__Exercise instructions__: Set every record down again, identical to the original.

__Records provided__:
··········
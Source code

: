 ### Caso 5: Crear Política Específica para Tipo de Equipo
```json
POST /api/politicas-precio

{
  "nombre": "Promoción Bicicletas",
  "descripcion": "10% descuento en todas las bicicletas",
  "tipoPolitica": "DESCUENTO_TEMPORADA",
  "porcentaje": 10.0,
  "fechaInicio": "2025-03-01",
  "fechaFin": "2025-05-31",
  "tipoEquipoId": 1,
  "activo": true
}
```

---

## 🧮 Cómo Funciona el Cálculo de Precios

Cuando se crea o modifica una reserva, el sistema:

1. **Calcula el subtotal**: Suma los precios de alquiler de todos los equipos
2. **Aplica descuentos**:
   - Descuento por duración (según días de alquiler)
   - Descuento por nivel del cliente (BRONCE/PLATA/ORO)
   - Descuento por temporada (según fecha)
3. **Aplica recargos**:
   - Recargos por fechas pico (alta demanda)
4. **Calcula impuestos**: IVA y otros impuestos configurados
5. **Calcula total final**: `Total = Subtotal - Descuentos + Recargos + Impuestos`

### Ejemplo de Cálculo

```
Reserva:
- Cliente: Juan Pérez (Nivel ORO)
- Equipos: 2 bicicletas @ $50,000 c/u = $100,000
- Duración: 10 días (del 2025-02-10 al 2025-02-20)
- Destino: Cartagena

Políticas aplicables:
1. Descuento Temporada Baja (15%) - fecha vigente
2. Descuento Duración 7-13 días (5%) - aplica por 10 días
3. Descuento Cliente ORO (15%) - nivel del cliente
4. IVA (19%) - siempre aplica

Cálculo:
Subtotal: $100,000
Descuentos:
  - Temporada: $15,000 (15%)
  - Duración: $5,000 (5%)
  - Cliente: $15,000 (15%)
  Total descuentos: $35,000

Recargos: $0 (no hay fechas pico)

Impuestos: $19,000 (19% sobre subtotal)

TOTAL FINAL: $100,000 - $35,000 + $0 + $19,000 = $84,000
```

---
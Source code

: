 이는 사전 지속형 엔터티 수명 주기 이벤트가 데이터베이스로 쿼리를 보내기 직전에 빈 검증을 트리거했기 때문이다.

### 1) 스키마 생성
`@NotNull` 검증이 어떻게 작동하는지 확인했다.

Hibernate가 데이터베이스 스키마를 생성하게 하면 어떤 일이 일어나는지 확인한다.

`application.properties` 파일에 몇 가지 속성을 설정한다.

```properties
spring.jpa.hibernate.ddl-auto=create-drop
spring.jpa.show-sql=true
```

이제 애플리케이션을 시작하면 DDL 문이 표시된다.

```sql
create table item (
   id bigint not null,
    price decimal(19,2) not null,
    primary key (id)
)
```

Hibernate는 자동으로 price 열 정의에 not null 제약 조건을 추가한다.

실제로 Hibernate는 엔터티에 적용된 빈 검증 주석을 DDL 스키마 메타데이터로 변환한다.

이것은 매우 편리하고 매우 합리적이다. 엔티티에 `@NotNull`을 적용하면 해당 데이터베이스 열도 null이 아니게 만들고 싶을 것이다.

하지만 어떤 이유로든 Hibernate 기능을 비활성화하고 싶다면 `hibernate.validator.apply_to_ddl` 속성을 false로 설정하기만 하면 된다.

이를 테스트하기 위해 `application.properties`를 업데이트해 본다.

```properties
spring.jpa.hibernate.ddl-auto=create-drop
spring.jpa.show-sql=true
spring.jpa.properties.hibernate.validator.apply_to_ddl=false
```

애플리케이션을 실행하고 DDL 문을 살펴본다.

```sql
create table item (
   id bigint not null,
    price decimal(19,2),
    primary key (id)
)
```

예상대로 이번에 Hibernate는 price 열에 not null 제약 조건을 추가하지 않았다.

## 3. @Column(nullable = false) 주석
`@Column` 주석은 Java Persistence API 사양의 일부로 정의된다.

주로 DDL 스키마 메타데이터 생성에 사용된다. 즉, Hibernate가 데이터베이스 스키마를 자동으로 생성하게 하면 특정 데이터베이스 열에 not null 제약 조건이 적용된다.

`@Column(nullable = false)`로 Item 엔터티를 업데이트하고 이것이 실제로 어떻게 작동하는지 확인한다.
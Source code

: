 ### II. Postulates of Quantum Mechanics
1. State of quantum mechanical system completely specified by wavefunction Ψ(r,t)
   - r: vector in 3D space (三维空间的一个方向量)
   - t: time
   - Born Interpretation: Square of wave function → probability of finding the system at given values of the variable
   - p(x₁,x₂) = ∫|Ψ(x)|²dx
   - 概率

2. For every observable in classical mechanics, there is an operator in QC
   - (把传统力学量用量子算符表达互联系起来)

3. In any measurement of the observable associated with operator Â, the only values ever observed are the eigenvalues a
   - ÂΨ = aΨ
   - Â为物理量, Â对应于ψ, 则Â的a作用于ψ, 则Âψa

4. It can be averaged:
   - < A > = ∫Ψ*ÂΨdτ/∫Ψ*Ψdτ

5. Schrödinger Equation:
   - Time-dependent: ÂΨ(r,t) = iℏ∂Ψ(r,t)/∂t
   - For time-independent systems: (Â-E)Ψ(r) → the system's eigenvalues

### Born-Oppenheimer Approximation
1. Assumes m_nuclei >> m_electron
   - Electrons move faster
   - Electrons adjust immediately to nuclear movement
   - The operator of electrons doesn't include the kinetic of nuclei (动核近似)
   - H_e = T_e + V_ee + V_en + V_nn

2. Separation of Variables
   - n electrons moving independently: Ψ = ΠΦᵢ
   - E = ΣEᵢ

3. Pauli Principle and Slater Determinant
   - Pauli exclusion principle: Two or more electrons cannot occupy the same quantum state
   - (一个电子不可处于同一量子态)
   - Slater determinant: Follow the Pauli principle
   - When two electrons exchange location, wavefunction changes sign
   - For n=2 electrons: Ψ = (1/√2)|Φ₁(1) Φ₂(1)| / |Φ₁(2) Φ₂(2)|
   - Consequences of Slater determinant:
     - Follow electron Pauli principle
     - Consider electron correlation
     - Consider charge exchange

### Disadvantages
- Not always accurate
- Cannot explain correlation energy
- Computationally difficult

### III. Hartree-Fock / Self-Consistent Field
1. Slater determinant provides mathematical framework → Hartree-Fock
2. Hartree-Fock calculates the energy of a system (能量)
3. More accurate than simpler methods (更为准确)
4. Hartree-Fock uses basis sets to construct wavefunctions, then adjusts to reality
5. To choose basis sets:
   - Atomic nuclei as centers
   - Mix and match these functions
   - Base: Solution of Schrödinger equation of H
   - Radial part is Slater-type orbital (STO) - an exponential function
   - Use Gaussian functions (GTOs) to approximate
··········
__Result of the task__:
Source code

: ### Caso 5: Crear Política Específica para Tipo de Equipo
```json
POST /api/politicas-precio

{
  "nombre": "Promoción Bicicletas",
  "descripcion": "10% descuento en todas las bicicletas",
  "tipoPolitica": "DESCUENTO_TEMPORADA",
  "porcentaje": 10.0,
  "fechaInicio": "2025-03-01",
  "fechaFin": "2025-05-31",
  "tipoEquipoId": 1,
  "activo": true
}
```

---

## 🧮 Cómo Funciona el Cálculo de Precios

Cuando se crea o modifica una reserva, el sistema:

1. **Calcula el subtotal**: Suma los precios de alquiler de todos los equipos
2. **Aplica descuentos**:
   - Descuento por duración (según días de alquiler)
   - Descuento por nivel del cliente (BRONCE/PLATA/ORO)
   - Descuento por temporada (según fecha)
3. **Aplica recargos**:
   - Recargos por fechas pico (alta demanda)
4. **Calcula impuestos**: IVA y otros impuestos configurados
5. **Calcula total final**: `Total = Subtotal - Descuentos + Recargos + Impuestos`

### Ejemplo de Cálculo

```
Reserva:
- Cliente: Juan Pérez (Nivel ORO)
- Equipos: 2 bicicletas @ $50,000 c/u = $100,000
- Duración: 10 días (del 2025-02-10 al 2025-02-20)
- Destino: Cartagena

Políticas aplicables:
1. Descuento Temporada Baja (15%) - fecha vigente
2. Descuento Duración 7-13 días (5%) - aplica por 10 días
3. Descuento Cliente ORO (15%) - nivel del cliente
4. IVA (19%) - siempre aplica

Cálculo:
Subtotal: $100,000
Descuentos:
  - Temporada: $15,000 (15%)
  - Duración: $5,000 (5%)
  - Cliente: $15,000 (15%)
  Total descuentos: $35,000

Recargos: $0 (no hay fechas pico)

Impuestos: $19,000 (19% sobre subtotal)

TOTAL FINAL: $100,000 - $35,000 + $0 + $19,000 = $84,000
```

---
Source code

: 이는 사전 지속형 엔터티 수명 주기 이벤트가 데이터베이스로 쿼리를 보내기 직전에 빈 검증을 트리거했기 때문이다.

### 1) 스키마 생성
`@NotNull` 검증이 어떻게 작동하는지 확인했다.

Hibernate가 데이터베이스 스키마를 생성하게 하면 어떤 일이 일어나는지 확인한다.

`application.properties` 파일에 몇 가지 속성을 설정한다.

```properties
spring.jpa.hibernate.ddl-auto=create-drop
spring.jpa.show-sql=true
```

이제 애플리케이션을 시작하면 DDL 문이 표시된다.

```sql
create table item (
   id bigint not null,
    price decimal(19,2) not null,
    primary key (id)
)
```

Hibernate는 자동으로 price 열 정의에 not null 제약 조건을 추가한다.

실제로 Hibernate는 엔터티에 적용된 빈 검증 주석을 DDL 스키마 메타데이터로 변환한다.

이것은 매우 편리하고 매우 합리적이다. 엔티티에 `@NotNull`을 적용하면 해당 데이터베이스 열도 null이 아니게 만들고 싶을 것이다.

하지만 어떤 이유로든 Hibernate 기능을 비활성화하고 싶다면 `hibernate.validator.apply_to_ddl` 속성을 false로 설정하기만 하면 된다.

이를 테스트하기 위해 `application.properties`를 업데이트해 본다.

```properties
spring.jpa.hibernate.ddl-auto=create-drop
spring.jpa.show-sql=true
spring.jpa.properties.hibernate.validator.apply_to_ddl=false
```

애플리케이션을 실행하고 DDL 문을 살펴본다.

```sql
create table item (
   id bigint not null,
    price decimal(19,2),
    primary key (id)
)
```

예상대로 이번에 Hibernate는 price 열에 not null 제약 조건을 추가하지 않았다.

## 3. @Column(nullable = false) 주석
`@Column` 주석은 Java Persistence API 사양의 일부로 정의된다.

주로 DDL 스키마 메타데이터 생성에 사용된다. 즉, Hibernate가 데이터베이스 스키마를 자동으로 생성하게 하면 특정 데이터베이스 열에 not null 제약 조건이 적용된다.

`@Column(nullable = false)`로 Item 엔터티를 업데이트하고 이것이 실제로 어떻게 작동하는지 확인한다.
Source code

: ### II. Postulates of Quantum Mechanics
1. State of quantum mechanical system completely specified by wavefunction Ψ(r,t)
   - r: vector in 3D space (三维空间的一个方向量)
   - t: time
   - Born Interpretation: Square of wave function → probability of finding the system at given values of the variable
   - p(x₁,x₂) = ∫|Ψ(x)|²dx
   - 概率

2. For every observable in classical mechanics, there is an operator in QC
   - (把传统力学量用量子算符表达互联系起来)

3. In any measurement of the observable associated with operator Â, the only values ever observed are the eigenvalues a
   - ÂΨ = aΨ
   - Â为物理量, Â对应于ψ, 则Â的a作用于ψ, 则Âψa

4. It can be averaged:
   - < A > = ∫Ψ*ÂΨdτ/∫Ψ*Ψdτ

5. Schrödinger Equation:
   - Time-dependent: ÂΨ(r,t) = iℏ∂Ψ(r,t)/∂t
   - For time-independent systems: (Â-E)Ψ(r) → the system's eigenvalues

### Born-Oppenheimer Approximation
1. Assumes m_nuclei >> m_electron
   - Electrons move faster
   - Electrons adjust immediately to nuclear movement
   - The operator of electrons doesn't include the kinetic of nuclei (动核近似)
   - H_e = T_e + V_ee + V_en + V_nn

2. Separation of Variables
   - n electrons moving independently: Ψ = ΠΦᵢ
   - E = ΣEᵢ

3. Pauli Principle and Slater Determinant
   - Pauli exclusion principle: Two or more electrons cannot occupy the same quantum state
   - (一个电子不可处于同一量子态)
   - Slater determinant: Follow the Pauli principle
   - When two electrons exchange location, wavefunction changes sign
   - For n=2 electrons: Ψ = (1/√2)|Φ₁(1) Φ₂(1)| / |Φ₁(2) Φ₂(2)|
   - Consequences of Slater determinant:
     - Follow electron Pauli principle
     - Consider electron correlation
     - Consider charge exchange

### Disadvantages
- Not always accurate
- Cannot explain correlation energy
- Computationally difficult

### III. Hartree-Fock / Self-Consistent Field
1. Slater determinant provides mathematical framework → Hartree-Fock
2. Hartree-Fock calculates the energy of a system (能量)
3. More accurate than simpler methods (更为准确)
4. Hartree-Fock uses basis sets to construct wavefunctions, then adjusts to reality
5. To choose basis sets:
   - Atomic nuclei as centers
   - Mix and match these functions
   - Base: Solution of Schrödinger equation of H
   - Radial part is Slater-type orbital (STO) - an exponential function
   - Use Gaussian functions (GTOs) to approximate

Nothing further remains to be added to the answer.